Josh Medlock, Director of Student Ministries
This has been a year like no other. Not only for me, not only for you, but for the entire world.
We have all been in a state of suspension since early this year.
Waiting, watching and wondering what comes next.
I look back to March and here is what I remember.
I remember waiting for Bee, my oldest child, to return from choir tour.
The Pure Joy! Youth Choir went to St. Louis this year and they were returning by train.
I waited and wondered if any of our youth would catch the new coronavirus on this trip.
They shut down the trains two days later.
I remember when the decision came to close our church.
I waited and wondered how long this would last and what it would mean for our congregation.
We planned and prepared, but none of us imagined it would be December and we would still be waiting.
I look back to this summer and here is what I remember.
I remember waiting and wondering if our Bridgeport Junior and Senior High trips would be postponed, reduced in size or canceled altogether.
Would our mission trip to the UMCOR Sager Brown Depot in Louisiana be canceled?
All three were canceled, with Bridgeport offering only virtual curriculum.
I remember waiting each week to see if our First Youth summer activities would go on or be canceled.
We did not meet.
I look back to this Fall and Winter and here is what I remember.
I remember waiting each month for word from Dallas County and our bishop on when we could gather again for in-person worship.
Waiting each day to see what would come next.
I remember waiting and wondering who would be elected president of the United States.

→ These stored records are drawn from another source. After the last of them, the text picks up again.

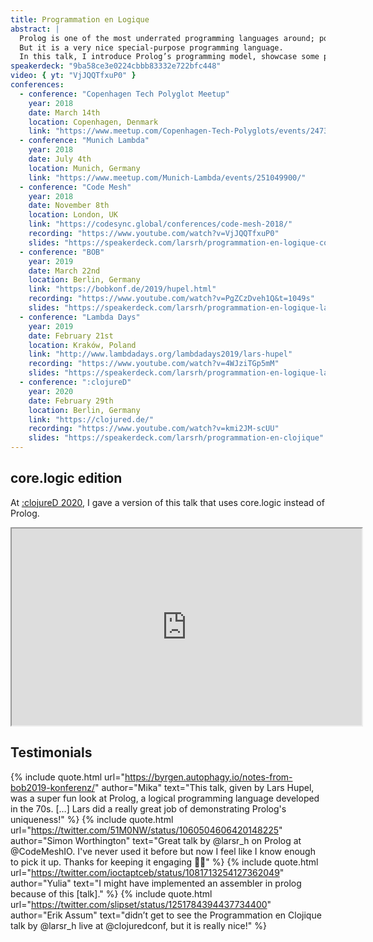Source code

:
 ```yaml
---
title: Programmation en Logique
abstract: |
  Prolog is one of the most underrated programming languages around; possibly because of its strange syntax and the unusual paradigm.
  But it is a very nice special-purpose programming language.
  In this talk, I introduce Prolog’s programming model, showcase some programming domains in which Prolog allows for very concise, elegant programs, and finally describe how it can also be used as a general-purpose tool.
speakerdeck: "9ba58ce3e0224cbbb83332e722bfc448"
video: { yt: "VjJQQTfxuP0" }
conferences:
  - conference: "Copenhagen Tech Polyglot Meetup"
    year: 2018
    date: March 14th
    location: Copenhagen, Denmark
    link: "https://www.meetup.com/Copenhagen-Tech-Polyglots/events/247377247/"
  - conference: "Munich Lambda"
    year: 2018
    date: July 4th
    location: Munich, Germany
    link: "https://www.meetup.com/Munich-Lambda/events/251049900/"
  - conference: "Code Mesh"
    year: 2018
    date: November 8th
    location: London, UK
    link: "https://codesync.global/conferences/code-mesh-2018/"
    recording: "https://www.youtube.com/watch?v=VjJQQTfxuP0"
    slides: "https://speakerdeck.com/larsrh/programmation-en-logique-code-mesh-edition"
  - conference: "BOB"
    year: 2019
    date: March 22nd
    location: Berlin, Germany
    link: "https://bobkonf.de/2019/hupel.html"
    recording: "https://www.youtube.com/watch?v=PgZCzDveh1Q&t=1049s"
    slides: "https://speakerdeck.com/larsrh/programmation-en-logique-lambdadays-edition"
  - conference: "Lambda Days"
    year: 2019
    date: February 21st
    location: Kraków, Poland
    link: "http://www.lambdadays.org/lambdadays2019/lars-hupel"
    recording: "https://www.youtube.com/watch?v=4WJziTGp5mM"
    slides: "https://speakerdeck.com/larsrh/programmation-en-logique-lambdadays-edition"
  - conference: ":clojureD"
    year: 2020
    date: February 29th
    location: Berlin, Germany
    link: "https://clojured.de/"
    recording: "https://www.youtube.com/watch?v=kmi2JM-scUU"
    slides: "https://speakerdeck.com/larsrh/programmation-en-clojique"
---
```


## core.logic edition

At [:clojureD 2020](https://clojured.de/), I gave a version of this talk that uses core.logic instead of Prolog.

<iframe width="560" height="315" src="https://www.youtube-nocookie.com/embed/kmi2JM-scUU" title="YouTube player" allowfullscreen></iframe>

## Testimonials

{% include quote.html url="https://byrgen.autophagy.io/notes-from-bob2019-konferenz/" author="Mika" text="This talk, given by Lars Hupel, was a super fun look at Prolog, a logical programming language developed in the 70s. […] Lars did a really great job of demonstrating Prolog's uniqueness!" %}
{% include quote.html url="https://twitter.com/51M0NW/status/1060504606420148225" author="Simon Worthington" text="Great talk by @larsr_h on Prolog at @CodeMeshIO. I've never used it before but now I feel like I know enough to pick it up. Thanks for keeping it engaging 👏🏻" %}
{% include quote.html url="https://twitter.com/ioctaptceb/status/1081713254127362049" author="Yulia" text="I might have implemented an assembler in prolog because of this [talk]." %}
{% include quote.html url="https://twitter.com/slipset/status/1251784394437734400" author="Erik Assum" text="didn’t get to see the Programmation en Clojique talk by @larsr_h live at @clojuredconf, but it is really nice!" %}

I remember waiting to see what a virtual Night in Bethlehem would look like.
I remember waiting.
I felt like all this waiting was causing me to stay in one place too long.
It was almost as though I was standing in quicksand or a bog that had reached up a twisted root of some unseen tree and snared my ankles.
I felt like I was sinking.
I found myself not waiting anymore.
It wasn’t necessarily that I had given up. It was just that I didn’t really see the point of waiting anymore.
I accepted where we are in the world and resigned myself to the knowledge that whatever was going on was bigger than me, and that all of this waiting was just causing me anxiety and stress.
So I quit waiting and started moving toward the future.
I started moving past all of this.
I started wondering what things will be like when the pandemic, the election, the struggles and the civil unrest settle.
I wanted to just get moving again. To leave all this behind and quit waiting.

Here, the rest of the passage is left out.